Thursday 8 January 2015

Penanganan Limbah Sitotoksik



Limbah sitotoksik merupakan limbah rumah sakit yang berbahaya bagi lingkungan karena memiliki sifat yang sangat berracun. Jika dilakukan pengolahan dengan baik maka akan memberi dampak positif pada lingkungan. Pengolahan limbah sitotoksik terdapat 3 cara : dikembalikan ke pemasok awal, insinerasi pada suhu tinggi dan degradasi kimia.
Dikembalikan ke pemasok awal merupakan cara yang paling mudah dilakukan jika suatu negara tidak memiliki fasilitas insinerasi. Namun, kesulitan yang dihadapi pada metode ini yaitu harus mendapat pengawasan yang tepat (terutama pada saat pengemasan) dari limbah sitotoksik tersebut. Sehingga bila terjadi kebocoran maka akan berdampak negatif pada lingkungan sekitar.

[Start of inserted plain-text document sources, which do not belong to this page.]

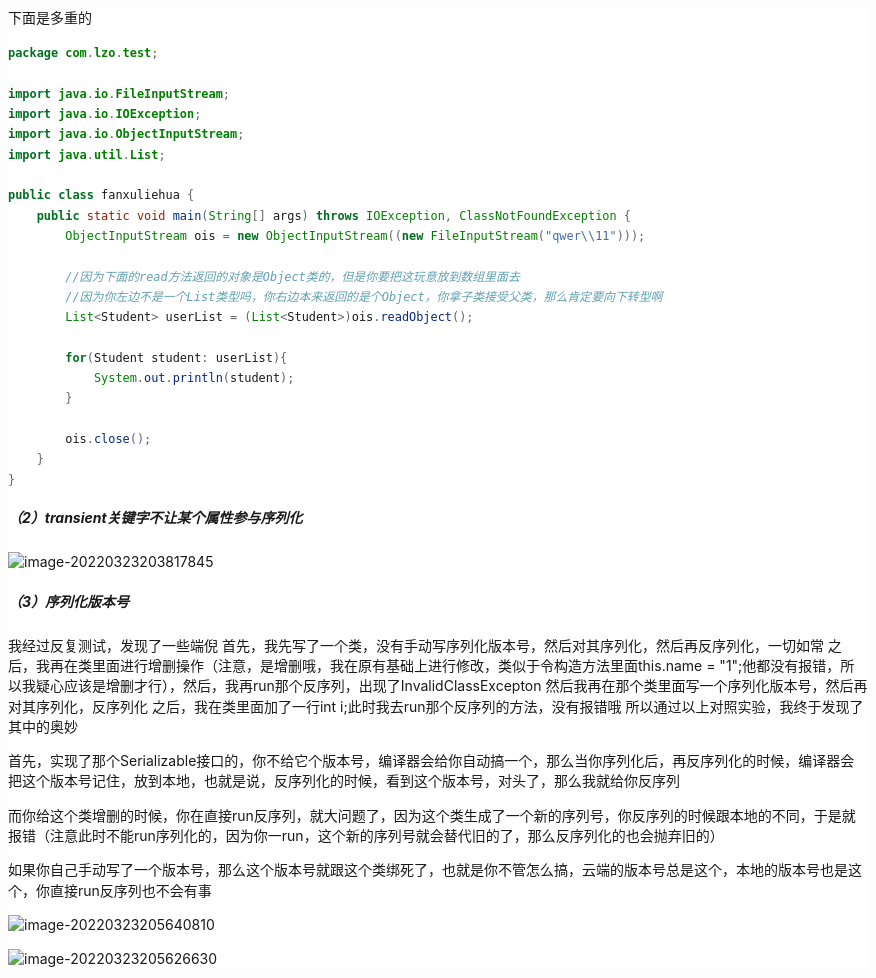 下面是多重的

```java
package com.lzo.test;

import java.io.FileInputStream;
import java.io.IOException;
import java.io.ObjectInputStream;
import java.util.List;

public class fanxuliehua {
    public static void main(String[] args) throws IOException, ClassNotFoundException {
        ObjectInputStream ois = new ObjectInputStream((new FileInputStream("qwer\\11")));

        //因为下面的read方法返回的对象是Object类的，但是你要把这玩意放到数组里面去
        //因为你左边不是一个List类型吗，你右边本来返回的是个Object，你拿子类接受父类，那么肯定要向下转型啊
        List<Student> userList = (List<Student>)ois.readObject();

        for(Student student: userList){
            System.out.println(student);
        }

        ois.close();
    }
}
```

##### （2）transient关键字不让某个属性参与序列化

![image-20220323203817845](C:\Users\Lzo\AppData\Roaming\Typora\typora-user-images\image-20220323203817845.png)

##### （3）序列化版本号

我经过反复测试，发现了一些端倪
首先，我先写了一个类，没有手动写序列化版本号，然后对其序列化，然后再反序列化，一切如常
之后，我再在类里面进行增删操作（注意，是增删哦，我在原有基础上进行修改，类似于令构造方法里面this.name = "1";他都没有报错，所以我疑心应该是增删才行），然后，我再run那个反序列，出现了InvalidClassExcepton
然后我再在那个类里面写一个序列化版本号，然后再对其序列化，反序列化
之后，我在类里面加了一行int i;此时我去run那个反序列的方法，没有报错哦
所以通过以上对照实验，我终于发现了其中的奥妙

首先，实现了那个Serializable接口的，你不给它个版本号，编译器会给你自动搞一个，那么当你序列化后，再反序列化的时候，编译器会把这个版本号记住，放到本地，也就是说，反序列化的时候，看到这个版本号，对头了，那么我就给你反序列

而你给这个类增删的时候，你在直接run反序列，就大问题了，因为这个类生成了一个新的序列号，你反序列的时候跟本地的不同，于是就报错（注意此时不能run序列化的，因为你一run，这个新的序列号就会替代旧的了，那么反序列化的也会抛弃旧的）

如果你自己手动写了一个版本号，那么这个版本号就跟这个类绑死了，也就是你不管怎么搞，云端的版本号总是这个，本地的版本号也是这个，你直接run反序列也不会有事

![image-20220323205640810](C:\Users\Lzo\AppData\Roaming\Typora\typora-user-images\image-20220323205640810.png)

![image-20220323205626630](C:\Users\Lzo\AppData\Roaming\Typora\typora-user-images\image-20220323205626630.png)
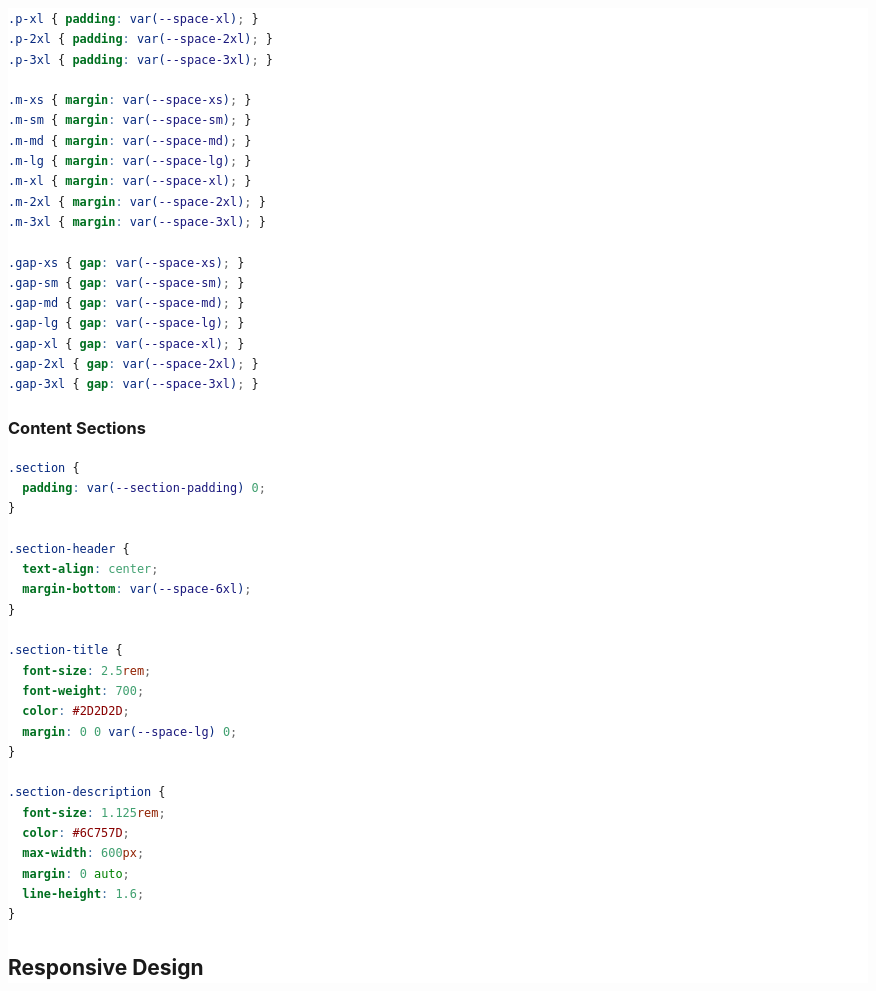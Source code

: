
 ```css
.p-xl { padding: var(--space-xl); }
.p-2xl { padding: var(--space-2xl); }
.p-3xl { padding: var(--space-3xl); }

.m-xs { margin: var(--space-xs); }
.m-sm { margin: var(--space-sm); }
.m-md { margin: var(--space-md); }
.m-lg { margin: var(--space-lg); }
.m-xl { margin: var(--space-xl); }
.m-2xl { margin: var(--space-2xl); }
.m-3xl { margin: var(--space-3xl); }

.gap-xs { gap: var(--space-xs); }
.gap-sm { gap: var(--space-sm); }
.gap-md { gap: var(--space-md); }
.gap-lg { gap: var(--space-lg); }
.gap-xl { gap: var(--space-xl); }
.gap-2xl { gap: var(--space-2xl); }
.gap-3xl { gap: var(--space-3xl); }
```

### Content Sections
```css
.section {
  padding: var(--section-padding) 0;
}

.section-header {
  text-align: center;
  margin-bottom: var(--space-6xl);
}

.section-title {
  font-size: 2.5rem;
  font-weight: 700;
  color: #2D2D2D;
  margin: 0 0 var(--space-lg) 0;
}

.section-description {
  font-size: 1.125rem;
  color: #6C757D;
  max-width: 600px;
  margin: 0 auto;
  line-height: 1.6;
}
```

## Responsive Design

Metode insinerasi merupakan metode yang sering digunakan untuk pengolahan limbah sitotoksik. Pada proses incinerator, limbah dimasukkan ke ruang/tungku pembakaran yang telah dipanaskan sebelumnya sampai dengan suhu minimum dengan menggunakan bahan bakar tambahan seperti gas alam atau minyak bakar. Tungku pembakaran ini umumnya terbuat dari baja yang dilapisi dengan “incinerator khusus” atau re-“fractory brick”. Ditungku pertama, limbah diberi/dibubuhi gas dan dibakar sebelum dipindahkan ke tungku kedua atau after burner ditempat mana akan diberi bahan bakar tambahan untuk menaikan suhu dan menyelesaikan proses pembakaran. Gas (hasil) pembakaran dikeluarkan (dibuang) melalui cerobong ke atmosfer. Suhu, waktu tinggal (residence time) dan pencampuran di tungku pembakaran dikendalikan secara cermat guna memastikan bahwa penghancurannya sempurna dan kontaminan-kontaminannya tidak terbuang melalui cerobong. Incinerator memilki beberapa kelebihan dibanding landfill. Proses ini jelas mengurangi jumlah limbah yang memerlukan landfill sehingga bertujuan untuk mengurangi keperluan lahan dalam pengelolaan limbah. Incinerator menghasilkan penghancuran berbagai senyawa organik secara sempurna. Kelemahannya adalah kebutuhan akan operator yang terlatih dan potensi emisi ke atmosfer, apabila perencanaannya tidak sesuai dengan kebutuhan operasionalnya. Sementara pembakaran efektif dalam mengurangi sedikit emisi senyawa organik yang ada, pencemar lain seperti partikulat dan gas bersifat asam memerlukan beberapa bentuk/sistem pengendalian pencemaran udara. Khususnya, alat ini dapat meliputi suatu pemadam untuk mengurangi suhu gas-gas incinerator, suatu penyaring (scrubber) seperti suatu pemisah partikulat, diikuti suatu menara (packed tower) untuk menyerap gas-gas yang bersifat asam.
Pada sistem pemadam (quench), gas-gas dicampur dengan air atau cairan lain, dan penguapan air akan mendinginkan gas-gas. Setelah didinginkan, gas-gas dilewatkan ke suatu saringan (venturi scrubber) dimana tetesan air berukuran halus digunakan untuk memisahkan partikulat. Kemungkinan lain, dapat digunakan suatu baghouse (filter dari tenunan yang kuat) atau suatu electrostatic precipitator (satu sistem yang memberikan muatan listrik pada partikulat dan menariknya ke satu elektroda yang digantung). Sebagai langkah akhir, gas-gas seperti SO2, HCl dab HF dapat dipisahkan dalam saringan penetralisasi (neutralizing scrubber). Saringan ini meliputi menara (packed atau plate tower) atau suatu saringan yang menggunakan larutan basa.
Selain menggunakan metode insinerasi, pilihan terakhir dengan metode degradasi kimia yang mengubah senyawa sitotoksik menjadi senyawa non toksik.
Namun, metode encapsulation (pembungkusan) atau inertisasi dapat dipertimbangkan sebagai pilihan pertama jika metode lain tidak dapat dilakukan.